Will mortgages become more expensive? and other Budget questions

·4 min read
Two women and a dog outside a house
Two women and a dog outside a house

People are scrutinising the details of Chancellor Rishi Sunak's Budget, to see what it means for them.

Our personal finance correspondent Kevin Peachey - and consumer affairs correspondent Colletta Smith - answers some of your questions:

Will the Budget cause mortgage rates to rise? (John Burnie)

Mortgage rates have been very low by historical standards in recent times - and that is partly why there has been such high demand for homes during the pandemic.

The cost of living (as measured by inflation - the rate at which prices go up) is forecast to rise by 4% next year. Normally, you would expect inflation to be controlled by higher interest rates - which often lead to higher mortgage rates.

But at the moment, prices are going up for very specific reasons - such as rising energy bills. And ultimately, it is up to the Bank of England - not the chancellor - to decide whether interest rates need to go up.

The government's independent forecaster, the Office for Budget Responsibility, says if inflation rises by more than 5%, which is possible, then a higher Bank rate and more expensive mortgages - particularly in 2023 - are much more likely.

What does the budget mean for savings? (Louise)

The Chancellor didn't make any changes to taxes on savings and investments.

Of course the threat of rising inflation was talked about lots, and wouldn't be good news for investors as they would be able to buy less with whatever money they earn.

But if the Bank of England decides to increase interest rates to combat that inflation further down the line, then savings would increase too.

Plane coming into land at London City Airport at sunset
Plane coming into land at London City Airport at sunset

How can the chancellor get away with reducing tax on short haul flights just before the UK hosts COP26? (Marilyn Taylor)

Mr Sunak has already faced a lot of questions and criticism about the timing of his decision - and should expect more.

He argues that lowering air passenger duty on flights between airports in the four UK nations is balanced by increasing the rate of tax from April 2023 on very long-haul flights (over 5,500 miles).

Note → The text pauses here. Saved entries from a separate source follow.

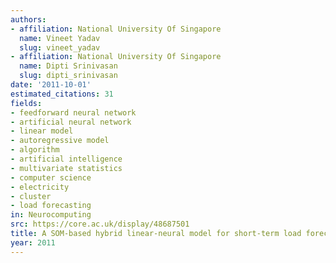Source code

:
 ```yaml
---
authors:
- affiliation: National University Of Singapore
  name: Vineet Yadav
  slug: vineet_yadav
- affiliation: National University Of Singapore
  name: Dipti Srinivasan
  slug: dipti_srinivasan
date: '2011-10-01'
estimated_citations: 31
fields:
- feedforward neural network
- artificial neural network
- linear model
- autoregressive model
- algorithm
- artificial intelligence
- multivariate statistics
- computer science
- electricity
- cluster
- load forecasting
in: Neurocomputing
src: https://core.ac.uk/display/48687501
title: A SOM-based hybrid linear-neural model for short-term load forecasting
year: 2011
---
```

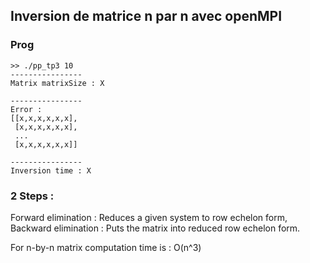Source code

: ## Inversion de matrice n par n avec openMPI

### Prog
```shell
>> ./pp_tp3 10
----------------
Matrix matrixSize : X

----------------
Error : 
[[x,x,x,x,x,x],
 [x,x,x,x,x,x],
 ...
 [x,x,x,x,x,x]]

----------------
Inversion time : X
```

### 2 Steps : 
Forward elimination : Reduces a given system to row echelon form,
Backward elimination : Puts the matrix into reduced row echelon form.  

For n-by-n matrix computation time is : O(n^3)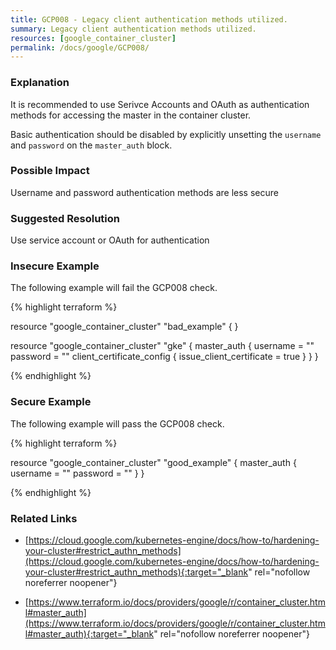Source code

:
 ```yaml
---
title: GCP008 - Legacy client authentication methods utilized.
summary: Legacy client authentication methods utilized. 
resources: [google_container_cluster] 
permalink: /docs/google/GCP008/
---
```

### Explanation


It is recommended to use Serivce Accounts and OAuth as authentication methods for accessing the master in the container cluster. 

Basic authentication should be disabled by explicitly unsetting the <code>username</code> and <code>password</code> on the <code>master_auth</code> block.


### Possible Impact
Username and password authentication methods are less secure

### Suggested Resolution
Use service account or OAuth for authentication


### Insecure Example

The following example will fail the GCP008 check.

{% highlight terraform %}

resource "google_container_cluster" "bad_example" {
}

resource "google_container_cluster" "gke" {
	master_auth {
	    username = ""
	    password = ""
		client_certificate_config {
			issue_client_certificate = true
	    }
	}
}

{% endhighlight %}



### Secure Example

The following example will pass the GCP008 check.

{% highlight terraform %}

resource "google_container_cluster" "good_example" {
	master_auth {
	    username = ""
	    password = ""
	}
}

{% endhighlight %}



### Related Links


- [https://cloud.google.com/kubernetes-engine/docs/how-to/hardening-your-cluster#restrict_authn_methods](https://cloud.google.com/kubernetes-engine/docs/how-to/hardening-your-cluster#restrict_authn_methods){:target="_blank" rel="nofollow noreferrer noopener"}

- [https://www.terraform.io/docs/providers/google/r/container_cluster.html#master_auth](https://www.terraform.io/docs/providers/google/r/container_cluster.html#master_auth){:target="_blank" rel="nofollow noreferrer noopener"}



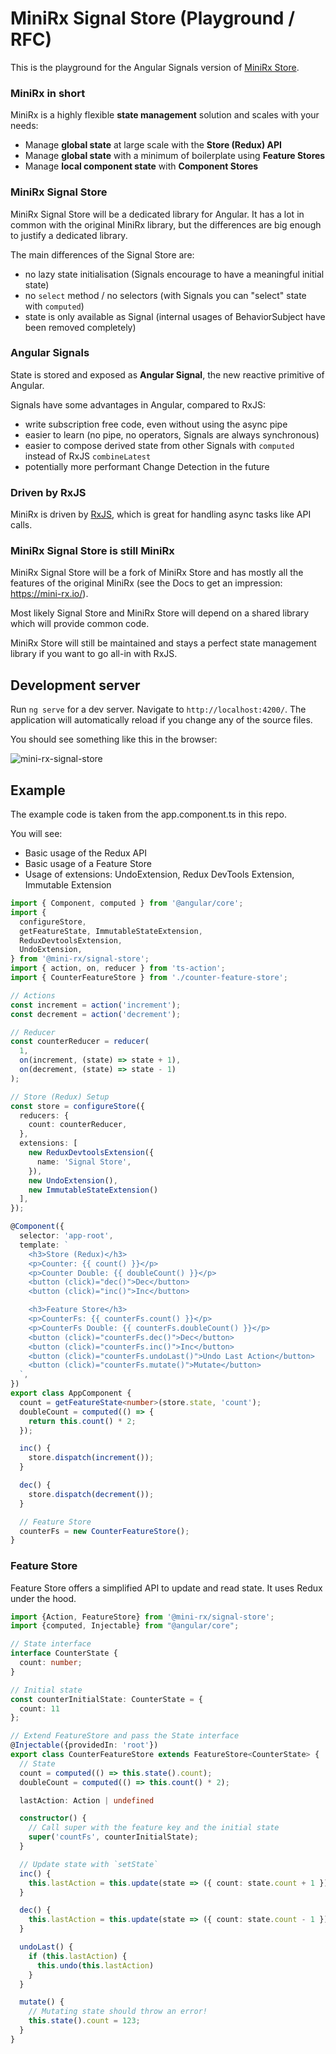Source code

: # MiniRx Signal Store (Playground / RFC)

This is the playground for the Angular Signals version of [MiniRx Store](https://github.com/spierala/mini-rx-store).

### MiniRx in short
MiniRx is a highly flexible **state management** solution and scales with your needs:

* Manage **global state** at large scale with the **Store (Redux) API**
* Manage **global state** with a minimum of boilerplate using **Feature Stores**
* Manage **local component state** with **Component Stores**

### MiniRx Signal Store

MiniRx Signal Store will be a dedicated library for Angular.
It has a lot in common with the original MiniRx library, but the differences are big enough to justify a dedicated library. 

The main differences of the Signal Store are: 
- no lazy state initialisation (Signals encourage to have a meaningful initial state)
- no `select` method / no selectors (with Signals you can "select" state with `computed`)
- state is only available as Signal (internal usages of BehaviorSubject have been removed completely)

### Angular Signals
State is stored and exposed as **Angular Signal**, the new reactive primitive of Angular.

Signals have some advantages in Angular, compared to RxJS:
- write subscription free code, even without using the async pipe
- easier to learn (no pipe, no operators, Signals are always synchronous)
- easier to compose derived state from other Signals with `computed` instead of RxJS `combineLatest`
- potentially more performant Change Detection in the future

### Driven by RxJS
MiniRx is driven by [RxJS](https://rxjs.dev/), which is great for handling async tasks like API calls. 

### MiniRx Signal Store is still MiniRx
MiniRx Signal Store will be a fork of MiniRx Store and has mostly all the features of the original MiniRx (see the Docs to get an impression: https://mini-rx.io/).

Most likely Signal Store and MiniRx Store will depend on a shared library which will provide common code.

MiniRx Store will still be maintained and stays a perfect state management library if you want to go all-in with RxJS. 

## Development server

Run `ng serve` for a dev server. Navigate to `http://localhost:4200/`. The application will automatically reload if you change any of the source files.

You should see something like this in the browser:

![mini-rx-signal-store](https://user-images.githubusercontent.com/1272446/234119525-0d6b5265-4f18-46e2-86a0-92b0e815de90.gif)

## Example

The example code is taken from the app.component.ts in this repo.

You will see:
 - Basic usage of the Redux API
 - Basic usage of a Feature Store
 - Usage of extensions: UndoExtension, Redux DevTools Extension, Immutable Extension

```ts
import { Component, computed } from '@angular/core';
import {
  configureStore,
  getFeatureState, ImmutableStateExtension,
  ReduxDevtoolsExtension,
  UndoExtension,
} from '@mini-rx/signal-store';
import { action, on, reducer } from 'ts-action';
import { CounterFeatureStore } from './counter-feature-store';

// Actions
const increment = action('increment');
const decrement = action('decrement');

// Reducer
const counterReducer = reducer(
  1,
  on(increment, (state) => state + 1),
  on(decrement, (state) => state - 1)
);

// Store (Redux) Setup
const store = configureStore({
  reducers: {
    count: counterReducer,
  },
  extensions: [
    new ReduxDevtoolsExtension({
      name: 'Signal Store',
    }),
    new UndoExtension(),
    new ImmutableStateExtension()
  ],
});

@Component({
  selector: 'app-root',
  template: `
    <h3>Store (Redux)</h3>
    <p>Counter: {{ count() }}</p>
    <p>Counter Double: {{ doubleCount() }}</p>
    <button (click)="dec()">Dec</button>
    <button (click)="inc()">Inc</button>

    <h3>Feature Store</h3>
    <p>CounterFs: {{ counterFs.count() }}</p>
    <p>CounterFs Double: {{ counterFs.doubleCount() }}</p>
    <button (click)="counterFs.dec()">Dec</button>
    <button (click)="counterFs.inc()">Inc</button>
    <button (click)="counterFs.undoLast()">Undo Last Action</button>
    <button (click)="counterFs.mutate()">Mutate</button>
  `,
})
export class AppComponent {
  count = getFeatureState<number>(store.state, 'count');
  doubleCount = computed(() => {
    return this.count() * 2;
  });

  inc() {
    store.dispatch(increment());
  }

  dec() {
    store.dispatch(decrement());
  }

  // Feature Store
  counterFs = new CounterFeatureStore();
}
```

### Feature Store

Feature Store offers a simplified API to update and read state. It uses Redux under the hood.

```ts
import {Action, FeatureStore} from '@mini-rx/signal-store';
import {computed, Injectable} from "@angular/core";

// State interface
interface CounterState {
  count: number;
}

// Initial state
const counterInitialState: CounterState = {
  count: 11
};

// Extend FeatureStore and pass the State interface
@Injectable({providedIn: 'root'})
export class CounterFeatureStore extends FeatureStore<CounterState> {
  // State
  count = computed(() => this.state().count);
  doubleCount = computed(() => this.count() * 2);

  lastAction: Action | undefined

  constructor() {
    // Call super with the feature key and the initial state
    super('countFs', counterInitialState);
  }

  // Update state with `setState`
  inc() {
    this.lastAction = this.update(state => ({ count: state.count + 1 }));
  }

  dec() {
    this.lastAction = this.update(state => ({ count: state.count - 1 }));
  }

  undoLast() {
    if (this.lastAction) {
      this.undo(this.lastAction)
    }
  }

  mutate() {
    // Mutating state should throw an error! 
    this.state().count = 123;
  }
}
```
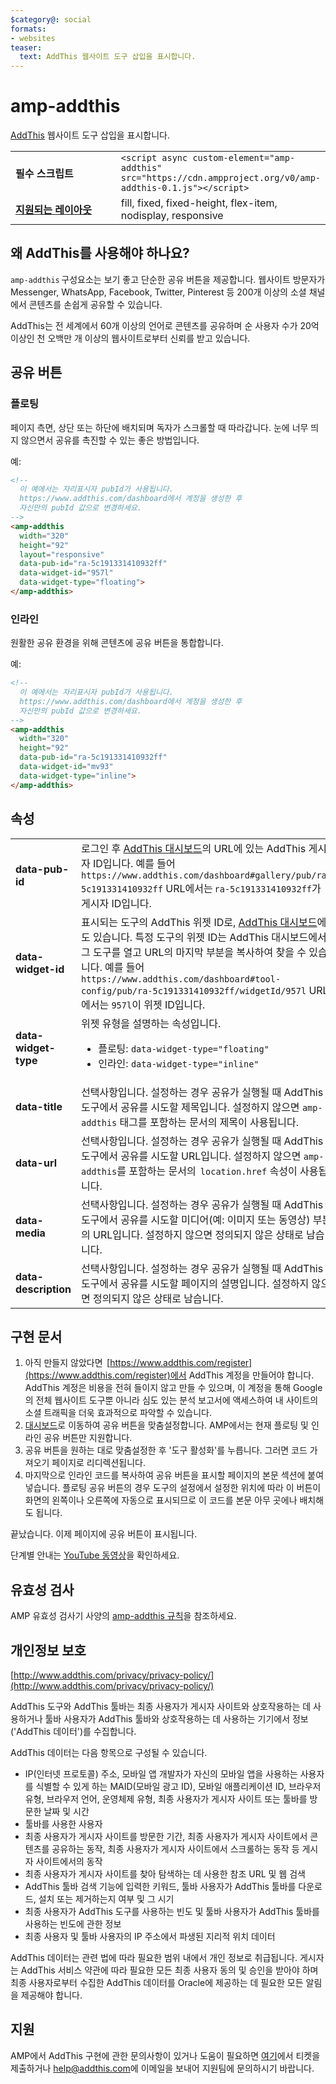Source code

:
 ```yaml
---
$category@: social
formats:
- websites
teaser:
  text: AddThis 웹사이트 도구 삽입을 표시합니다.
---
```



<!--
Copyright 2018 The AMP HTML Authors. All Rights Reserved.

Licensed under the Apache License, Version 2.0 (the "License");
you may not use this file except in compliance with the License.
You may obtain a copy of the License at

      http://www.apache.org/licenses/LICENSE-2.0

Unless required by applicable law or agreed to in writing, software
distributed under the License is distributed on an "AS-IS" BASIS,
WITHOUT WARRANTIES OR CONDITIONS OF ANY KIND, either express or implied.
See the License for the specific language governing permissions and
limitations under the License.
-->

# amp-addthis

[AddThis](https://www.addthis.com) 웹사이트 도구 삽입을 표시합니다.

<table>
  <tr>
    <td width="40%"><strong>필수 스크립트</strong></td>
    <td><code>&lt;script async custom-element="amp-addthis" src="https://cdn.ampproject.org/v0/amp-addthis-0.1.js"&gt;&lt;/script&gt;</code></td>
  </tr>
  <tr>
    <td class="col-fourty"><strong><a href="../../../documentation/guides-and-tutorials/develop/style_and_layout/control_layout.md">지원되는 레이아웃</a></strong></td>
    <td>fill, fixed, fixed-height, flex-item, nodisplay, responsive</td>
  </tr>
</table>


## 왜 AddThis를 사용해야 하나요?

`amp-addthis` 구성요소는 보기 좋고 단순한 공유 버튼을 제공합니다. 웹사이트 방문자가 Messenger, WhatsApp, Facebook, Twitter, Pinterest 등 200개 이상의 소셜 채널에서 콘텐츠를 손쉽게 공유할 수 있습니다.

AddThis는 전 세계에서 60개 이상의 언어로 콘텐츠를 공유하며 순 사용자 수가 20억 이상인 천 오백만 개 이상의 웹사이트로부터 신뢰를 받고 있습니다.

## 공유 버튼

### 플로팅

페이지 측면, 상단 또는 하단에 배치되며 독자가 스크롤할 때 따라갑니다. 눈에 너무 띄지 않으면서 공유를 촉진할 수 있는 좋은 방법입니다.

예:
```html
<!--
  이 예에서는 자리표시자 pubId가 사용됩니다.
  https://www.addthis.com/dashboard에서 계정을 생성한 후
  자신만의 pubId 값으로 변경하세요.
-->
<amp-addthis
  width="320"
  height="92"    
  layout="responsive"
  data-pub-id="ra-5c191331410932ff"
  data-widget-id="957l"
  data-widget-type="floating">
</amp-addthis>
```

### 인라인

원활한 공유 환경을 위해 콘텐츠에 공유 버튼을 통합합니다.

예:
```html
<!--
  이 예에서는 자리표시자 pubId가 사용됩니다.
  https://www.addthis.com/dashboard에서 계정을 생성한 후
  자신만의 pubId 값으로 변경하세요.
-->
<amp-addthis
  width="320"
  height="92"
  data-pub-id="ra-5c191331410932ff"
  data-widget-id="mv93"
  data-widget-type="inline">
</amp-addthis>
```

## 속성

<table>
  <tr>
    <td width="40%"><strong>data-pub-id</strong></td>
    <td>로그인 후 <a href="https://addthis.com/dashboard">AddThis 대시보드</a>의 URL에 있는 AddThis 게시자 ID입니다. 예를 들어 <code>https://www.addthis.com/dashboard#gallery/pub/ra-5c191331410932ff</code> URL에서는 <code>ra-5c191331410932ff</code>가 게시자 ID입니다.</td>
  </tr>
  <tr>
    <td width="40%"><strong>data-widget-id</strong></td>
    <td>표시되는 도구의 AddThis 위젯 ID로, <a href="https://addthis.com/dashboard">AddThis 대시보드</a>에도 있습니다. 특정 도구의 위젯 ID는 AddThis 대시보드에서 그 도구를 열고 URL의 마지막 부분을 복사하여 찾을 수 있습니다. 예를 들어 <code>https://www.addthis.com/dashboard#tool-config/pub/ra-5c191331410932ff/widgetId/957l</code> URL에서는 <code>957l</code>이 위젯 ID입니다.</td>
  </tr>
  <tr>
    <td width="40%"><strong>data-widget-type</strong></td>
    <td>위젯 유형을 설명하는 속성입니다.
      <ul>
        <li>플로팅: <code>data-widget-type="floating"</code></li>
        <li>인라인: <code>data-widget-type="inline"</code></li>
      </ul></td>
    </tr>
    <tr>
      <td width="40%"><strong>data-title</strong></td>
      <td>선택사항입니다. 설정하는 경우 공유가 실행될 때 AddThis 도구에서 공유를 시도할 제목입니다. 설정하지 않으면 <code>amp-addthis</code> 태그를 포함하는 문서의 제목이 사용됩니다.</td>
    </tr>
    <tr>
      <td width="40%"><strong>data-url</strong></td>
      <td>선택사항입니다. 설정하는 경우 공유가 실행될 때 AddThis 도구에서 공유를 시도할 URL입니다. 설정하지 않으면 <code>amp-addthis</code>를 포함하는 문서의  <code>location.href</code> 속성이 사용됩니다.</td>
    </tr>
    <tr>
      <td width="40%"><strong>data-media</strong></td>
      <td>선택사항입니다. 설정하는 경우 공유가 실행될 때 AddThis 도구에서 공유를 시도할 미디어(예: 이미지 또는 동영상) 부분의 URL입니다. 설정하지 않으면 정의되지 않은 상태로 남습니다.</td>
    </tr>
    <tr>
      <td width="40%"><strong>data-description</strong></td>
      <td>선택사항입니다. 설정하는 경우 공유가 실행될 때 AddThis 도구에서 공유를 시도할 페이지의 설명입니다. 설정하지 않으면 정의되지 않은 상태로 남습니다.</td>
    </tr>
  </table>

## 구현 문서

1. 아직 만들지 않았다면  [https://www.addthis.com/register](https://www.addthis.com/register)에서 AddThis 계정을 만들어야 합니다. AddThis 계정은 비용을 전혀 들이지 않고 만들 수 있으며, 이 계정을 통해 Google의 전체 웹사이트 도구뿐 아니라 심도 있는 분석 보고서에 액세스하여 내 사이트의 소셜 트래픽을 더욱 효과적으로 파악할 수 있습니다.
1. [대시보드](https://addthis.com/dashboard)로 이동하여 공유 버튼을 맞춤설정합니다. AMP에서는 현재 플로팅 및 인라인 공유 버튼만 지원합니다.
1. 공유 버튼을 원하는 대로 맞춤설정한 후 '도구 활성화'를 누릅니다. 그러면 코드 가져오기 페이지로 리디렉션됩니다.
1. 마지막으로 인라인 코드를 복사하여 공유 버튼을 표시할 페이지의 본문 섹션에 붙여넣습니다. 플로팅 공유 버튼의 경우 도구의 설정에서 설정한 위치에 따라 이 버튼이 화면의 왼쪽이나 오른쪽에 자동으로 표시되므로 이 코드를 본문 아무 곳에나 배치해도 됩니다.

끝났습니다. 이제 페이지에 공유 버튼이 표시됩니다.

단계별 안내는 [YouTube 동영상](https://www.youtube.com/watch?v=BSkuAB4er2o)을 확인하세요.
<amp-youtube width="480" height="270" data-videoid="BSkuAB4er2o" layout="responsive"></amp-youtube>

## 유효성 검사

AMP 유효성 검사기 사양의 [amp-addthis 규칙](https://github.com/ampproject/amphtml/blob/master/extensions/amp-addthis/validator-amp-addthis.protoascii)을 참조하세요.

## 개인정보 보호

[http://www.addthis.com/privacy/privacy-policy/](http://www.addthis.com/privacy/privacy-policy/)

AddThis 도구와 AddThis 툴바는 최종 사용자가 게시자 사이트와 상호작용하는 데 사용하거나 툴바 사용자가 AddThis 툴바와 상호작용하는 데 사용하는 기기에서 정보('AddThis 데이터')를 수집합니다.

AddThis 데이터는 다음 항목으로 구성될 수 있습니다.

* IP(인터넷 프로토콜) 주소, 모바일 앱 개발자가 자신의 모바일 앱을 사용하는 사용자를 식별할 수 있게 하는 MAID(모바일 광고 ID), 모바일 애플리케이션 ID, 브라우저 유형, 브라우저 언어, 운영체제 유형, 최종 사용자가 게시자 사이트 또는 툴바를 방문한 날짜 및 시간
* 툴바를 사용한 사용자
* 최종 사용자가 게시자 사이트를 방문한 기간, 최종 사용자가 게시자 사이트에서 콘텐츠를 공유하는 동작, 최종 사용자가 게시자 사이트에서 스크롤하는 동작 등 게시자 사이트에서의 동작
* 최종 사용자가 게시자 사이트를 찾아 탐색하는 데 사용한 참조 URL 및 웹 검색
* AddThis 툴바 검색 기능에 입력한 키워드, 툴바 사용자가 AddThis 툴바를 다운로드, 설치 또는 제거하는지 여부 및 그 시기
* 최종 사용자가 AddThis 도구를 사용하는 빈도 및 툴바 사용자가 AddThis 툴바를 사용하는 빈도에 관한 정보
* 최종 사용자 및 툴바 사용자의 IP 주소에서 파생된 지리적 위치 데이터

AddThis 데이터는 관련 법에 따라 필요한 범위 내에서 개인 정보로 취급됩니다. 게시자는 AddThis 서비스 약관에 따라 필요한 모든 최종 사용자 동의 및 승인을 받아야 하며 최종 사용자로부터 수집한 AddThis 데이터를 Oracle에 제공하는 데 필요한 모든 알림을 제공해야 합니다.

## 지원

AMP에서 AddThis 구현에 관한 문의사항이 있거나 도움이 필요하면 [여기](https://www.addthis.com/support/)에서 티켓을 제출하거나 [help@addthis.com](mailto%3ahelp@addthis.com)에 이메일을 보내어 지원팀에 문의하시기 바랍니다.
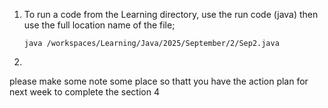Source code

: 1. To run a code from the Learning directory, use the run code (java) then use the full location name of the file;
    ```
    java /workspaces/Learning/Java/2025/September/2/Sep2.java
    ```
2. 
please make some note some place so thatt you have the action plan for next week to complete the section 4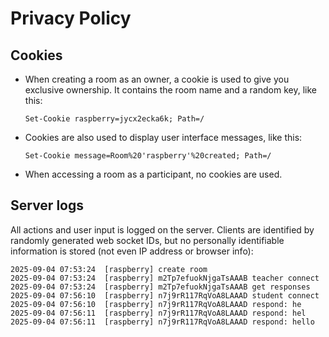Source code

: # Privacy Policy

## Cookies

- When creating a room as an owner, a cookie is used to give you exclusive ownership.
  It contains the room name and a random key, like this:

  ```plain
  Set-Cookie raspberry=jycx2ecka6k; Path=/
  ```

- Cookies are also used to display user interface messages, like this:

  ```plain
  Set-Cookie message=Room%20'raspberry'%20created; Path=/
  ```

- When accessing a room as a participant, no cookies are used.

## Server logs

All actions and user input is logged on the server.
Clients are identified by randomly generated web socket IDs, but no personally identifiable information is stored (not even IP address or browser info):

```plain
2025-09-04 07:53:24  [raspberry] create room
2025-09-04 07:53:24  [raspberry] m2Tp7efuokNjgaTsAAAB teacher connect
2025-09-04 07:53:24  [raspberry] m2Tp7efuokNjgaTsAAAB get responses
2025-09-04 07:56:10  [raspberry] n7j9rR117RqVoA8LAAAD student connect
2025-09-04 07:56:10  [raspberry] n7j9rR117RqVoA8LAAAD respond: he
2025-09-04 07:56:11  [raspberry] n7j9rR117RqVoA8LAAAD respond: hel
2025-09-04 07:56:11  [raspberry] n7j9rR117RqVoA8LAAAD respond: hello
```
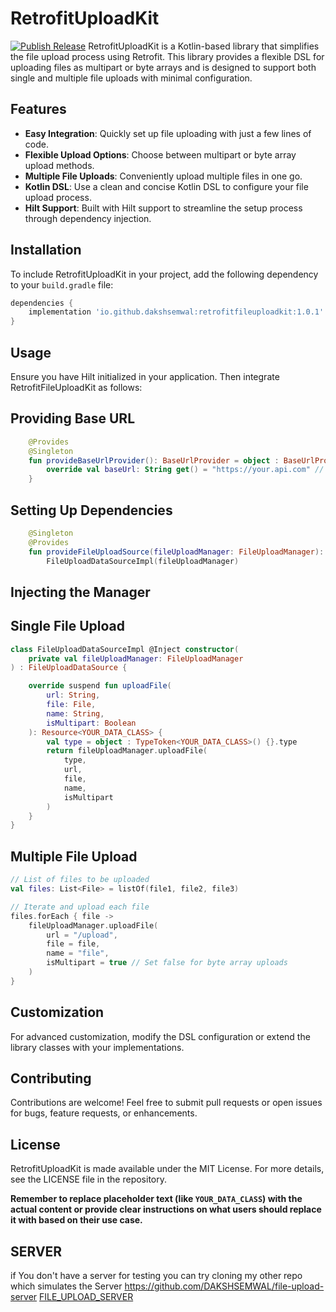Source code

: # RetrofitUploadKit
[![Publish Release](https://github.com/DAKSHSEMWAL/RetrofitUploadKit/actions/workflows/publish-release.yaml/badge.svg?event=release)](https://github.com/DAKSHSEMWAL/RetrofitUploadKit/actions/workflows/publish-release.yaml)
RetrofitUploadKit is a Kotlin-based library that simplifies the file upload process using Retrofit.
This library provides a flexible DSL for uploading files as multipart or byte arrays and is designed
to support both single and multiple file uploads with minimal configuration.

## Features

- **Easy Integration**: Quickly set up file uploading with just a few lines of code.
- **Flexible Upload Options**: Choose between multipart or byte array upload methods.
- **Multiple File Uploads**: Conveniently upload multiple files in one go.
- **Kotlin DSL**: Use a clean and concise Kotlin DSL to configure your file upload process.
- **Hilt Support**: Built with Hilt support to streamline the setup process through dependency
  injection.

## Installation

To include RetrofitUploadKit in your project, add the following dependency to your `build.gradle`
file:

```groovy
dependencies {
    implementation 'io.github.dakshsemwal:retrofitfileuploadkit:1.0.1'
}
```

## Usage

Ensure you have Hilt initialized in your application. Then integrate RetrofitFileUploadKit as
follows:

## Providing Base URL

```kotlin
    @Provides
    @Singleton
    fun provideBaseUrlProvider(): BaseUrlProvider = object : BaseUrlProvider { 
        override val baseUrl: String get() = "https://your.api.com" // Replace with your base URL
    }
```

## Setting Up Dependencies
```kotlin
    @Singleton
    @Provides
    fun provideFileUploadSource(fileUploadManager: FileUploadManager): FileUploadDataSource =
        FileUploadDataSourceImpl(fileUploadManager)
```

## Injecting the Manager

## Single File Upload
```kotlin
class FileUploadDataSourceImpl @Inject constructor(
    private val fileUploadManager: FileUploadManager
) : FileUploadDataSource {

    override suspend fun uploadFile(
        url: String,
        file: File,
        name: String,
        isMultipart: Boolean
    ): Resource<YOUR_DATA_CLASS> {
        val type = object : TypeToken<YOUR_DATA_CLASS>() {}.type
        return fileUploadManager.uploadFile(
            type,
            url,
            file,
            name,
            isMultipart
        )
    }
}
```
## Multiple File Upload
```kotlin
// List of files to be uploaded
val files: List<File> = listOf(file1, file2, file3)

// Iterate and upload each file
files.forEach { file ->
    fileUploadManager.uploadFile(
        url = "/upload",
        file = file,
        name = "file",
        isMultipart = true // Set false for byte array uploads
    )
}
```

## Customization
For advanced customization, modify the DSL configuration or extend the library classes with your implementations.

## Contributing
Contributions are welcome! Feel free to submit pull requests or open issues for bugs, feature requests, or enhancements.

## License
RetrofitUploadKit is made available under the MIT License. For more details, see the LICENSE file in the repository.

**Remember to replace placeholder text (like `YOUR_DATA_CLASS`) with the actual content or provide clear instructions on what users should replace it with based on their use case.**


## SERVER
if You don't have a server for testing you can try cloning my other repo which simulates the Server
https://github.com/DAKSHSEMWAL/file-upload-server
[FILE_UPLOAD_SERVER](https://github.com/DAKSHSEMWAL/file-upload-server#readme)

He also says domestic flights account for under 5% of total aviation emissions. In the end, it looks like it was a balancing act for the chancellor between the government's levelling-up agenda and climate considerations.

Elderly couple with their dog
Elderly couple with their dog

Was anything mentioned for pensioners and how they are going to manage this winter? (Sandie Parkin)

This was a tough Budget for pensioners, owing to the absence of specific policies for them.

We already knew that the state pension will go up by 3.1% next April. It would have been much higher had the government not decided to temporarily end its triple-lock promise.

But with prices predicted to rise at a rate of 4% a year, that becomes a real-terms cut in income. Also, the chancellor chose not to extend current support for low-income pensioners with their energy bills.

Why are some of the chancellor's changes dated from 2023? A lot can change by then. (Paul Amphlett, Sandhurst)

Indeed it can, but long-term policy announcements in a Budget are nothing new. The shake-up of alcohol duty, for example, is quite complex and will need to go through a consultation and scrutiny process before its planned introduction in 2023.

The National Living Wage is rising, but how much will that be offset by the increase in National Insurance and changes to Universal Credit rules? (Peter Ovenstone, Peterhead)

That is a good question, but a tricky one to answer because people in different circumstances will be affected differently.

It is the case that the boost of a rising minimum wage is lessened by the tapering of universal credit, the upcoming national insurance increase, and - crucially - the forecast rise in prices.

Economists at the Institute for Fiscal Studies say the policies taking effect will ultimately be progressive. In other words, good for low earners. For those without a job though, the outlook is much more precarious.

Was there any mention of the self-employed in the budget? (Ann, Lincolnshire)

The government's big pre-announced policy change - raising the rate of national insurance - will apply to both employed and self-employed people earning more than £9,568.

Woman in a delicatessen
Woman in a delicatessen

Aside from that, some had feared there would be tax increases for the self-employed to cover the cost of support given during the pandemic. Others were calling for some of that pandemic funding to be extended for those who work for themselves.

But the chancellor took neither route, choosing instead to say very little about the self-employed.

Has the student loan threshold been lowered, as rumoured prior to the budget? (Stephen, Blyth)

No. Despite all those rumours, he didn't mention student loans at all.